▸ Entries provided:
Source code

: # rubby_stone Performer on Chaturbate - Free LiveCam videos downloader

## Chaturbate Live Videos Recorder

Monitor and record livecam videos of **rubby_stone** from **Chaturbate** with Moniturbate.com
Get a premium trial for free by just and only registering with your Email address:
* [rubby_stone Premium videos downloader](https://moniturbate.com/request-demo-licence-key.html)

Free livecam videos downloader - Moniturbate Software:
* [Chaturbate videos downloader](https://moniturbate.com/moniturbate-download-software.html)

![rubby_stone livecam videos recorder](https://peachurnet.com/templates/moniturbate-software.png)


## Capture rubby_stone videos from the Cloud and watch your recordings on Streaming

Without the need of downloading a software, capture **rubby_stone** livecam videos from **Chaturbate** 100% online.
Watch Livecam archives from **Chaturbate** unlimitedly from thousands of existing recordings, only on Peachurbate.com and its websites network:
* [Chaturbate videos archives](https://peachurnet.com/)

--

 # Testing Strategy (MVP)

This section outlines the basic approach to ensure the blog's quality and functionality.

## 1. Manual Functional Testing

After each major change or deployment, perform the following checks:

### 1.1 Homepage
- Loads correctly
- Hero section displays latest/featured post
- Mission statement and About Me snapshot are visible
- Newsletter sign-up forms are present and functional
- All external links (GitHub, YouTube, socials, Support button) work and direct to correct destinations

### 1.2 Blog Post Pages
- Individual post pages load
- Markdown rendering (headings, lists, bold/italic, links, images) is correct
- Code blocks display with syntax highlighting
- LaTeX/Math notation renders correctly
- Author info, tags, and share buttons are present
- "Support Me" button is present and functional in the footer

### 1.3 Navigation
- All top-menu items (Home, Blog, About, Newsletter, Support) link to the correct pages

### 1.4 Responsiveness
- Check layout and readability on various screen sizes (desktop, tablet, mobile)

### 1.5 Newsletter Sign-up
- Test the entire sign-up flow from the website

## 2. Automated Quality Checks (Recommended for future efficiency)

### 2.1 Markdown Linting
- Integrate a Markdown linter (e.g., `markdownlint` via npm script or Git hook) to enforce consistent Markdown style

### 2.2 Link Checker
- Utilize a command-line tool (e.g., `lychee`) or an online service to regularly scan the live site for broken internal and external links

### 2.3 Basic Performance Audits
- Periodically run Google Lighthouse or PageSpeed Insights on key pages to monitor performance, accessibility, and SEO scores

▸ What the exercise asks: Every line above from the line with "### 1.3 Navigation" to the line with "### 2.2 Link Checker", both included, must be reproduced exactly, and no other line may appear.

▸ Response area:
### 1.3 Navigation
- All top-menu items (Home, Blog, About, Newsletter, Support) link to the correct pages

### 1.4 Responsiveness
- Check layout and readability on various screen sizes (desktop, tablet, mobile)

### 1.5 Newsletter Sign-up
- Test the entire sign-up flow from the website

## 2. Automated Quality Checks (Recommended for future efficiency)

### 2.1 Markdown Linting
- Integrate a Markdown linter (e.g., `markdownlint` via npm script or Git hook) to enforce consistent Markdown style

### 2.2 Link Checker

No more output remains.